What is expected -
Copy every line of the records below where the word "readme" occurs.

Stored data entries
_ _ _ _ _ _ _
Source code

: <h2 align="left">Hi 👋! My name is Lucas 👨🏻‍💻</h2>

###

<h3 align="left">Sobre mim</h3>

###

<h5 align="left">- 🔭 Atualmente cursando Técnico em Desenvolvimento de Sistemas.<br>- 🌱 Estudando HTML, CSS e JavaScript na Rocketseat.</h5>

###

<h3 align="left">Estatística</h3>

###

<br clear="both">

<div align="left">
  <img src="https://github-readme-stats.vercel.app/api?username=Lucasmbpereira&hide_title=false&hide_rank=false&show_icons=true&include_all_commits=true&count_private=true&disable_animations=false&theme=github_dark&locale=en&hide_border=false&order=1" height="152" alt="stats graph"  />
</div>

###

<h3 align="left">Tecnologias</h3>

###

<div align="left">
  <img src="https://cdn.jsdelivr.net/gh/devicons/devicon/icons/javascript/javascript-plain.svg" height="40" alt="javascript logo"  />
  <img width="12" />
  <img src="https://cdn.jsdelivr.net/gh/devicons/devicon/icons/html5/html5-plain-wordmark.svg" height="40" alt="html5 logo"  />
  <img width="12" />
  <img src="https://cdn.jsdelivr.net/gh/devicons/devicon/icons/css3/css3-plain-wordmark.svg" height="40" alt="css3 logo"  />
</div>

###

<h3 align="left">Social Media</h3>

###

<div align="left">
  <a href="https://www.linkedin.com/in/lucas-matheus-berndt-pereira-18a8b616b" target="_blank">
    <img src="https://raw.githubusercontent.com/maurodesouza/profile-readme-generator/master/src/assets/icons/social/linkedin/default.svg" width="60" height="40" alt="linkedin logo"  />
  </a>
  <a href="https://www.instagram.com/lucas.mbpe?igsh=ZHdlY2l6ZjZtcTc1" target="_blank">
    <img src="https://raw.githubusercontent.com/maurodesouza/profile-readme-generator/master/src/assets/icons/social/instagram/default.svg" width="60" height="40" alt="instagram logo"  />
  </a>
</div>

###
_ _ _ _ _ _ _
Written answer -
  <img src="https://github-readme-stats.vercel.app/api?username=Lucasmbpereira&hide_title=false&hide_rank=false&show_icons=true&include_all_commits=true&count_private=true&disable_animations=false&theme=github_dark&locale=en&hide_border=false&order=1" height="152" alt="stats graph"  />
    <img src="https://raw.githubusercontent.com/maurodesouza/profile-readme-generator/master/src/assets/icons/social/linkedin/default.svg" width="60" height="40" alt="linkedin logo"  />
    <img src="https://raw.githubusercontent.com/maurodesouza/profile-readme-generator/master/src/assets/icons/social/instagram/default.svg" width="60" height="40" alt="instagram logo"  />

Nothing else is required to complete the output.